Todo esto estaría muy bien… si no fuera porque esas funciones de selección han degenerado últimamente en situaciones realmente aberrantes. Si Madrid impone el toro grande, los ganaderos se afanan en la cría de toros enormes sin atender al tipo y características de su encaste. Si las figuras exigen el toro noble a ultranza, los criadores se dedican a rebajar su casta hasta extremos insospechados y logran la creación de esos toros “tontos” —“artistas” los llaman algunos—, que no saben para qué tienen los cuernos. Y si en Pamplona, Madrid o ciertas plazas francesas gustan los toros cornalones… pues a servirles toros como algunos de los de hoy. El caso es servir al cliente lo que quiera… aunque pase lo que pasó esta tarde.

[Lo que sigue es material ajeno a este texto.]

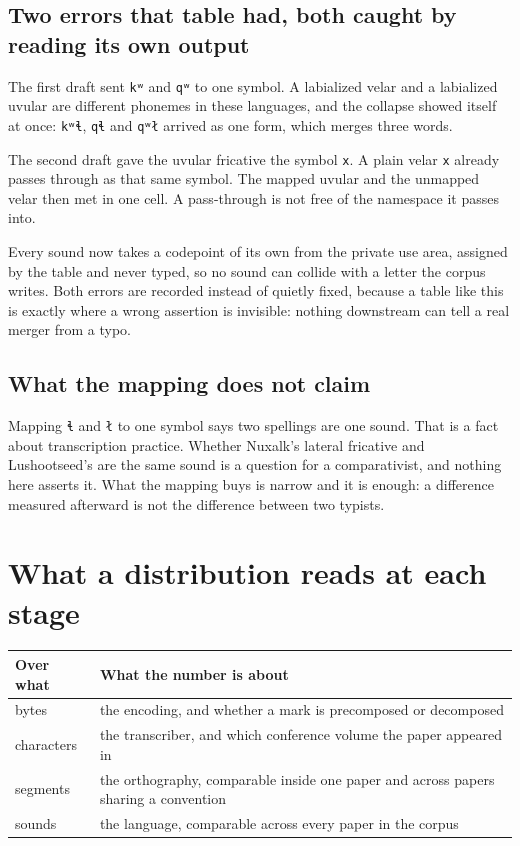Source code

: \subsection{Two errors that table had, both caught by reading its own output}

The first draft sent \texttt{kʷ} and \texttt{qʷ} to one symbol. A labialized velar and a labialized
uvular are different phonemes in these languages, and the collapse showed itself at once:
\texttt{kʷɬ}, \texttt{qɬ} and \texttt{qʷł} arrived as one form, which merges three words.

The second draft gave the uvular fricative the symbol \texttt{x}. A plain velar \texttt{x} already
passes through as that same symbol. The mapped uvular and the unmapped velar then met in one cell.
A pass-through is not free of the namespace it passes into.

Every sound now takes a codepoint of its own from the private use area, assigned by the table and
never typed, so no sound can collide with a letter the corpus writes. Both errors are recorded
instead of quietly fixed, because a table like this is exactly where a wrong assertion is invisible:
nothing downstream can tell a real merger from a typo.

\subsection{What the mapping does not claim}

Mapping \texttt{ɬ} and \texttt{ł} to one symbol says two spellings are one sound. That is a fact
about transcription practice. Whether Nuxalk's lateral fricative and Lushootseed's are the same
sound is a question for a comparativist, and nothing here asserts it. What the mapping buys is
narrow and it is enough: a difference measured afterward is not the difference between two typists.

\section{What a distribution reads at each stage}

\tiny
\setlength{\tabcolsep}{2pt}
\begin{longtable}{@{}>{\arraybackslash}p{}>{\arraybackslash}p{}@{}}
\toprule
Over what & What the number is about \\
\midrule
bytes & the encoding, and whether a mark is precomposed or decomposed \\
characters & the transcriber, and which conference volume the paper appeared in \\
segments & the orthography, comparable inside one paper and across papers sharing a convention \\
sounds & the language, comparable across every paper in the corpus \\
\bottomrule
\end{longtable}
\normalsize

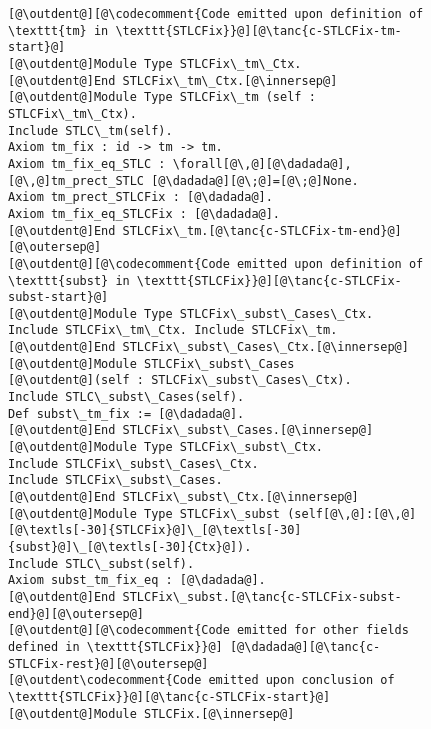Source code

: \begin{figure}
\vspace{-5pt}
\begin{minipage}{\textwidth}
\begin{multicols}{2}



\newcommand{\innersep}{\vspace{6pt}}
\newcommand{\outersep}{\vspace{5pt}}
\newcommand{\outdent}{\!\!\!}


\begin{lstlisting}
[@\outdent@][@\codecomment{Code emitted upon definition of \texttt{tm} in \texttt{STLCFix}}@][@\tanc{c-STLCFix-tm-start}@]
[@\outdent@]Module Type STLCFix\_tm\_Ctx.
[@\outdent@]End STLCFix\_tm\_Ctx.[@\innersep@]
[@\outdent@]Module Type STLCFix\_tm (self : STLCFix\_tm\_Ctx).
Include STLC\_tm(self).
Axiom tm_fix : id -> tm -> tm.
Axiom tm_fix_eq_STLC : \forall[@\,@][@\dadada@],[@\,@]tm_prect_STLC [@\dadada@][@\;@]=[@\;@]None.
Axiom tm_prect_STLCFix : [@\dadada@].
Axiom tm_fix_eq_STLCFix : [@\dadada@].
[@\outdent@]End STLCFix\_tm.[@\tanc{c-STLCFix-tm-end}@][@\outersep@]
[@\outdent@][@\codecomment{Code emitted upon definition of \texttt{subst} in \texttt{STLCFix}}@][@\tanc{c-STLCFix-subst-start}@]
[@\outdent@]Module Type STLCFix\_subst\_Cases\_Ctx.
Include STLCFix\_tm\_Ctx. Include STLCFix\_tm.
[@\outdent@]End STLCFix\_subst\_Cases\_Ctx.[@\innersep@]
[@\outdent@]Module STLCFix\_subst\_Cases
[@\outdent@](self : STLCFix\_subst\_Cases\_Ctx).
Include STLC\_subst\_Cases(self).
Def subst\_tm_fix := [@\dadada@].
[@\outdent@]End STLCFix\_subst\_Cases.[@\innersep@]
[@\outdent@]Module Type STLCFix\_subst\_Ctx.
Include STLCFix\_subst\_Cases\_Ctx.
Include STLCFix\_subst\_Cases.
[@\outdent@]End STLCFix\_subst\_Ctx.[@\innersep@]
[@\outdent@]Module Type STLCFix\_subst (self[@\,@]:[@\,@][@\textls[-30]{STLCFix}@]\_[@\textls[-30]{subst}@]\_[@\textls[-30]{Ctx}@]).
Include STLC\_subst(self).
Axiom subst_tm_fix_eq : [@\dadada@].
[@\outdent@]End STLCFix\_subst.[@\tanc{c-STLCFix-subst-end}@][@\outersep@]
[@\outdent@][@\codecomment{Code emitted for other fields defined in \texttt{STLCFix}}@] [@\dadada@][@\tanc{c-STLCFix-rest}@][@\outersep@]
[@\outdent\codecomment{Code emitted upon conclusion of \texttt{STLCFix}}@][@\tanc{c-STLCFix-start}@]
[@\outdent@]Module STLCFix.[@\innersep@]

\end{lstlisting}
\end{multicols}
\end{minipage}
\end{figure}

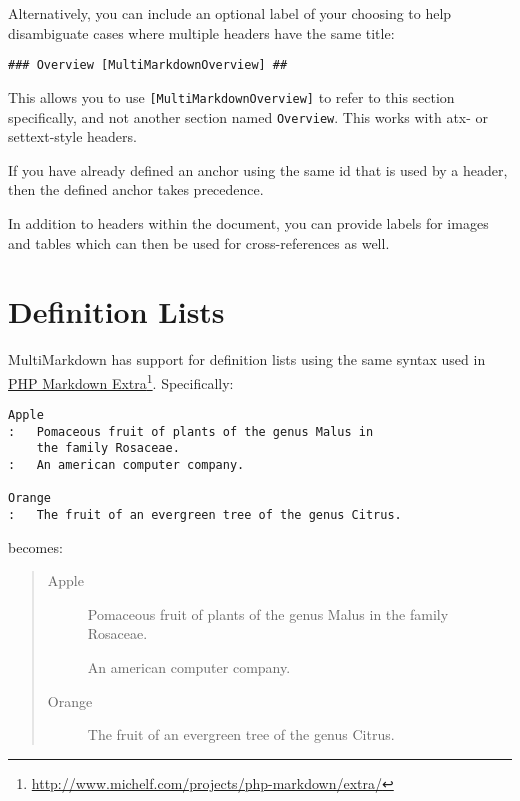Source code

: Alternatively, you can include an optional label of your choosing to help
disambiguate cases where multiple headers have the same title:

\begin{verbatim}
### Overview [MultiMarkdownOverview] ##
\end{verbatim}

This allows you to use \texttt{[MultiMarkdownOverview]} to refer to this section
specifically, and not another section named \texttt{Overview}. This works with atx-
or settext-style headers.

If you have already defined an anchor using the same id that is used by a
header, then the defined anchor takes precedence.

In addition to headers within the document, you can provide labels for images
and tables which can then be used for cross-references as well.

\section{Definition Lists}
\label{definitionlists}

MultiMarkdown has support for definition lists using the same syntax used in
\href{http://www.michelf.com/projects/php-markdown/extra/}{PHP Markdown Extra}\footnote{\href{http://www.michelf.com/projects/php-markdown/extra/}{http:\slash{}\slash{}www.michelf.com\slash{}projects\slash{}php-markdown\slash{}extra\slash{}}}. Specifically:

\begin{verbatim}
Apple
:	Pomaceous fruit of plants of the genus Malus in 
	the family Rosaceae.
:	An american computer company.

Orange
:	The fruit of an evergreen tree of the genus Citrus.
\end{verbatim}

becomes:

\begin{quote}
\begin{description}
\item[Apple]

Pomaceous fruit of plants of the genus Malus in
the family Rosaceae.

An american computer company.

\item[Orange]

The fruit of an evergreen tree of the genus Citrus.
\end{description}
\end{quote}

¿La corrida de hoy? Mejor olvidarla. Los dos primeros toros, sin fuerza y en la línea de la tontería, embistieron cansina —pero incansablemente— a las telas y permitieron a sus matadores, Castella y Fandiño, lograr sendas faenas de muy buen corte, pero sin emoción ninguna, que fueron premiadas con una oreja gracias a las magníficas estocadas con que cerraron su labor. El tercero y el cuarto, más de lo mismo, aunque sin ganas de colaborar —a Talavante ni le vimos—, y los dos últimos, mansos y rajados, estuvieron a punto de doblar y morir en el ruedo —de muerte natural, claro— antes de que se tiraran a matarlos. ¡Ah! Recordar que el ganadero, Victoriano del Río lidió una gran corrida el año pasado.¿Alguien lo entiende?
Y suerte que todo esto ocurrió en Pamplona y que gran parte del público sanferminero se conforma con la fachada y las apariencias. No quiero ni pensar lo que hubiera pasado en Madrid.